Start of Source material

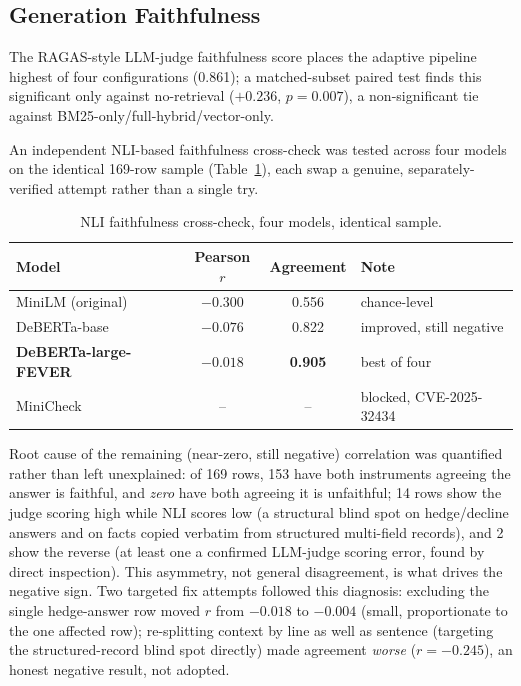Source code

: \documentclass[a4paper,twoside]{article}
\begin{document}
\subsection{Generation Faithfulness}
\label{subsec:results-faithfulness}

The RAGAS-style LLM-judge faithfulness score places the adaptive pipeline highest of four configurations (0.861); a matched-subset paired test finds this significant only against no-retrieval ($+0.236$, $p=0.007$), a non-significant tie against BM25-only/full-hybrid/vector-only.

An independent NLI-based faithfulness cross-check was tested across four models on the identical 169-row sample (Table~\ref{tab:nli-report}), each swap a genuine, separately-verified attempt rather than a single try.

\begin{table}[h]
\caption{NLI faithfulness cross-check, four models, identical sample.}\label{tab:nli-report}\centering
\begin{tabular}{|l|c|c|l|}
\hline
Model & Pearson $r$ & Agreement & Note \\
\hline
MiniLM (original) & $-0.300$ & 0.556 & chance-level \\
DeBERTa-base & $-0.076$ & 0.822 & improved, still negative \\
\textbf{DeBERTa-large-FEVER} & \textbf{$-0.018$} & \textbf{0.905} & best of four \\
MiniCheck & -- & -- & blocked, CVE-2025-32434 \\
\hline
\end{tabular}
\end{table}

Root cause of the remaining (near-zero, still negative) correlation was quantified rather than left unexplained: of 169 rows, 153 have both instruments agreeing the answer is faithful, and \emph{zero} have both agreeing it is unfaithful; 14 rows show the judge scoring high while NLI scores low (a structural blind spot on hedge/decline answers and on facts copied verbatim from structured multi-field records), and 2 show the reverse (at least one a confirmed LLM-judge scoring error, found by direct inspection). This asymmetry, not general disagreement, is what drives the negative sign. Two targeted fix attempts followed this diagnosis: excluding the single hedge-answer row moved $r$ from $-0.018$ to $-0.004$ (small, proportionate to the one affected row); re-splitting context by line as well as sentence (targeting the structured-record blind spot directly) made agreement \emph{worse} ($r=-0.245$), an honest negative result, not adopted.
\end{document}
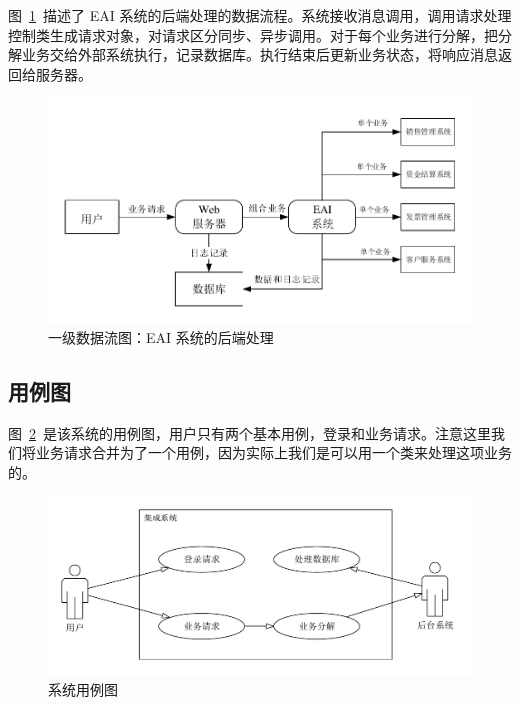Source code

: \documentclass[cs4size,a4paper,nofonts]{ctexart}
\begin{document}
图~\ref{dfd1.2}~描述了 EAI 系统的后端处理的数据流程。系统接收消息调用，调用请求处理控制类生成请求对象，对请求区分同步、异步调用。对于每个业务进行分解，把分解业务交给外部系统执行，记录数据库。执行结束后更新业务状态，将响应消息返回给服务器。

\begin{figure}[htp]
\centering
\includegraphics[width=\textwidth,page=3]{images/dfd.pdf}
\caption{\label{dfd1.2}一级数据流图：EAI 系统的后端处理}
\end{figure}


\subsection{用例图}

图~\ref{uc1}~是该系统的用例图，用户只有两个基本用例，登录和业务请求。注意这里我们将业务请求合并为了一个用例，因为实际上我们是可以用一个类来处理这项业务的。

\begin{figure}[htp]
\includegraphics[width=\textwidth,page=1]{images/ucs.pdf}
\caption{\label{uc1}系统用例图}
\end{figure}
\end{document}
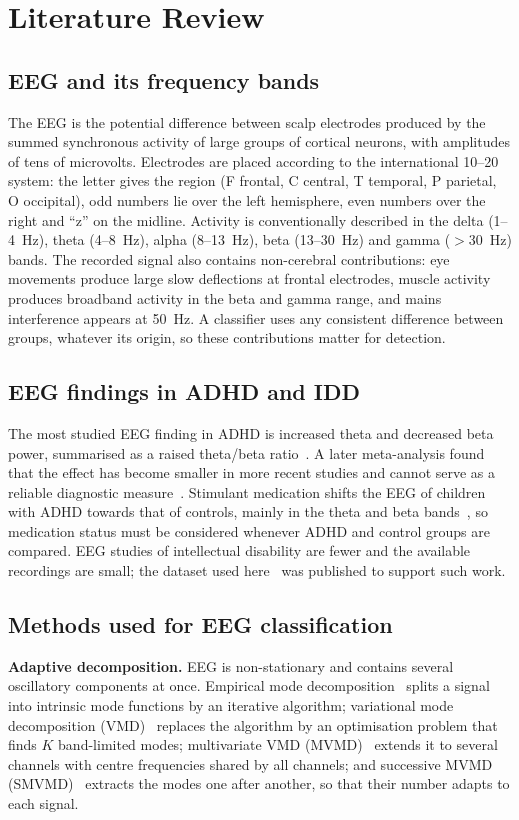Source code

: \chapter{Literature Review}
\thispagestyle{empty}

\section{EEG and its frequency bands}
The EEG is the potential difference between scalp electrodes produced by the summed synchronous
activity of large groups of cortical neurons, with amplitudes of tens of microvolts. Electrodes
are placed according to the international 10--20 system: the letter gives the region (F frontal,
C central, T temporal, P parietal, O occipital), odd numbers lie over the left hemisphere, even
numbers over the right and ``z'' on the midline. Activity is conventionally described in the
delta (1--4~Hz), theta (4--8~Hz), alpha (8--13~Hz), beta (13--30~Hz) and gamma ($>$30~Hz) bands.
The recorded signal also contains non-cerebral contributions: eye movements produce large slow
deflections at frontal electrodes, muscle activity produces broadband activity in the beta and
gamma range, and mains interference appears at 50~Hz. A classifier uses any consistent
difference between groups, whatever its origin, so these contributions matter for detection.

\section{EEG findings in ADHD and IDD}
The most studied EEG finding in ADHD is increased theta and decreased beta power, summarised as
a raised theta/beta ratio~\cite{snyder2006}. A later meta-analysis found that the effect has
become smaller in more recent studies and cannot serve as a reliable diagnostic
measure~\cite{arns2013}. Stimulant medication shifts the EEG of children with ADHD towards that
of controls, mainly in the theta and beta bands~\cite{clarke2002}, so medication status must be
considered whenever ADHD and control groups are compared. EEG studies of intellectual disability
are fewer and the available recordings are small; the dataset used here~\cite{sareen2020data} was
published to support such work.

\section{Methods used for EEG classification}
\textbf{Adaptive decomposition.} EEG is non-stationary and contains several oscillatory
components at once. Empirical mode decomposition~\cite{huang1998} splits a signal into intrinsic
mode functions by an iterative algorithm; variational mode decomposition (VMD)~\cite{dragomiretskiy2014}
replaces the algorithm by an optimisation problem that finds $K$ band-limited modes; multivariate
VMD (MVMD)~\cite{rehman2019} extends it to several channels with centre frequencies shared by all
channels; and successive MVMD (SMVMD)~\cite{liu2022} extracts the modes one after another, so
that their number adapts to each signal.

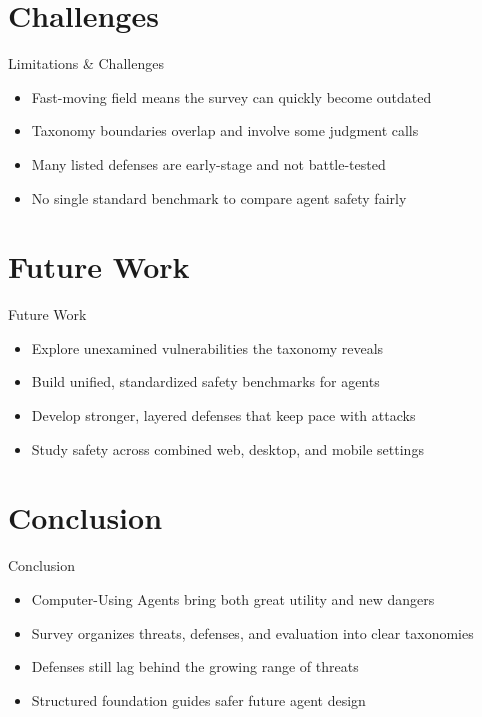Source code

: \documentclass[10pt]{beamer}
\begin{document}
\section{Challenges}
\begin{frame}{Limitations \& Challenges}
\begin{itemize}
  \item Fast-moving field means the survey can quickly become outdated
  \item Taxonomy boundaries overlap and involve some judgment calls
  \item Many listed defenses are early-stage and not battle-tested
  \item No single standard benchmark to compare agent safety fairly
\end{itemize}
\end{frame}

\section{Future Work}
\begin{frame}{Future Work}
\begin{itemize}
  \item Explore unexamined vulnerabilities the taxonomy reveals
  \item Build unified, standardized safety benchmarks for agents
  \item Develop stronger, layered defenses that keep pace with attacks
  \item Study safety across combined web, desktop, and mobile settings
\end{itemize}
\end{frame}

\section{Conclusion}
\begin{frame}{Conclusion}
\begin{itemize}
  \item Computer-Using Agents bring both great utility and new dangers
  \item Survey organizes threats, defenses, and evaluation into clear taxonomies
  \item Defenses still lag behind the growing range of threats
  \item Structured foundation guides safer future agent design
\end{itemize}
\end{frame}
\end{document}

End of Source material
Start of Source material

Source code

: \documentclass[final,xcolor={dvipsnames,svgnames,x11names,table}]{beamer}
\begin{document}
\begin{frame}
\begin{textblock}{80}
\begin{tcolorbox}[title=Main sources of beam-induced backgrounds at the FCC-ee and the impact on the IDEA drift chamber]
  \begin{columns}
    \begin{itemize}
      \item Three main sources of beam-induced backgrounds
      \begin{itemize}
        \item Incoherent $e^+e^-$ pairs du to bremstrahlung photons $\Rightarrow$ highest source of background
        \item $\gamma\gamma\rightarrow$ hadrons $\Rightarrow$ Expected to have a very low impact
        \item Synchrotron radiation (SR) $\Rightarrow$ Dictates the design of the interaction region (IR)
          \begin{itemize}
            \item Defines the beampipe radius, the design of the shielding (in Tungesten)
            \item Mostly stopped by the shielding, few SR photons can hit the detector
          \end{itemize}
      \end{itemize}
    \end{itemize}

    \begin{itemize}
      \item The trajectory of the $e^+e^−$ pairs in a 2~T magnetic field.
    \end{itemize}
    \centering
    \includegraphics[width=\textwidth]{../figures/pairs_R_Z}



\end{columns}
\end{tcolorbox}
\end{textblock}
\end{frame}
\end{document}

End of Source material
Start of Source material

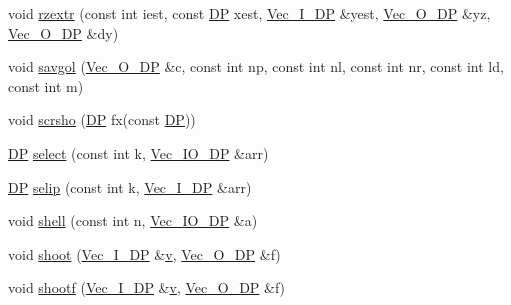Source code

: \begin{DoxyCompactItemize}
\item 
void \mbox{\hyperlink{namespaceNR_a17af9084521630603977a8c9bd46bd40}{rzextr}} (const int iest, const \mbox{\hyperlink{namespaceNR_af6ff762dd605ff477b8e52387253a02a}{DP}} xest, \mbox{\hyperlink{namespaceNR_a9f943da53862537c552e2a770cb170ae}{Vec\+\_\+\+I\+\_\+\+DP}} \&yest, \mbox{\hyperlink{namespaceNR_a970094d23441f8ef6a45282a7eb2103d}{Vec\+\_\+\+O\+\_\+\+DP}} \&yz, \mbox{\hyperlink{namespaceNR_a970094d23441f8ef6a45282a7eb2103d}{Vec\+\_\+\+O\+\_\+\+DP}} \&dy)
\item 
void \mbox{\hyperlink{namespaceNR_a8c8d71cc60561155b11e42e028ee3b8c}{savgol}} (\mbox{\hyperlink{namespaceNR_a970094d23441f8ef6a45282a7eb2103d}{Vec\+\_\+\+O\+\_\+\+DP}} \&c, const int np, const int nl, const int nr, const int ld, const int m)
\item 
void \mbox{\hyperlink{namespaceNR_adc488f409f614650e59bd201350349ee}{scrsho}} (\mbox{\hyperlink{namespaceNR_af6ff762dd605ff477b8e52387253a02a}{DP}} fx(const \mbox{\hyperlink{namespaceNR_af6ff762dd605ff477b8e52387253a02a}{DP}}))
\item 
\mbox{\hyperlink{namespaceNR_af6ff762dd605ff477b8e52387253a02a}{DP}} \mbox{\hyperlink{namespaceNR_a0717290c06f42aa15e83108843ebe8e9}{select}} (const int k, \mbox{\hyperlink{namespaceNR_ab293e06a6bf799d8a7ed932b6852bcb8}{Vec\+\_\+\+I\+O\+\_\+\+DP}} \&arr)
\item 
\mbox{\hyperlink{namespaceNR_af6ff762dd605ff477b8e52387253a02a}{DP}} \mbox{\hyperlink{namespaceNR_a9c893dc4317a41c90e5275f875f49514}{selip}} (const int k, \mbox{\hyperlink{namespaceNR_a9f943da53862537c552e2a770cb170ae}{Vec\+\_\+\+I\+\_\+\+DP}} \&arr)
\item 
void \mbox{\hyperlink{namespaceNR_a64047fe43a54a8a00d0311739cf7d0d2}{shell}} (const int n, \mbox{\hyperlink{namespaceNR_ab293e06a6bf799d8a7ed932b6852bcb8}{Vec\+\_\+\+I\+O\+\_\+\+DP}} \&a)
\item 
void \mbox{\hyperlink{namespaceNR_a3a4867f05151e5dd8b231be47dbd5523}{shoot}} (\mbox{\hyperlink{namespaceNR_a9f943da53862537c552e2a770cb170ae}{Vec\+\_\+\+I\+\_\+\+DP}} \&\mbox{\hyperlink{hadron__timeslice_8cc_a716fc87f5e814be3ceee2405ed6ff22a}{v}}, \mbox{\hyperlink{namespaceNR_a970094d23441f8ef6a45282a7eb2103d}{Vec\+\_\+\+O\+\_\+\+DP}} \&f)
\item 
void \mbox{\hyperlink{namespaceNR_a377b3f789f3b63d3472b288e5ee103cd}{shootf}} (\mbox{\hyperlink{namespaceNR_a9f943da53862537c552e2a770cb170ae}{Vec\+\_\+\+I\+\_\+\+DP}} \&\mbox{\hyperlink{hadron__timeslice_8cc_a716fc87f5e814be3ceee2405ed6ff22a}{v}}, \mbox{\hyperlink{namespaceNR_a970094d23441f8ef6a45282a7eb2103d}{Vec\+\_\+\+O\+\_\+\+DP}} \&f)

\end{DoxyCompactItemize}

End of Source material

Exercise
Using the records above, copy each line that contains "medication".

Completed exercise
measure~\cite{arns2013}. Stimulant medication shifts the EEG of children with ADHD towards that
of controls, mainly in the theta and beta bands~\cite{clarke2002}, so medication status must be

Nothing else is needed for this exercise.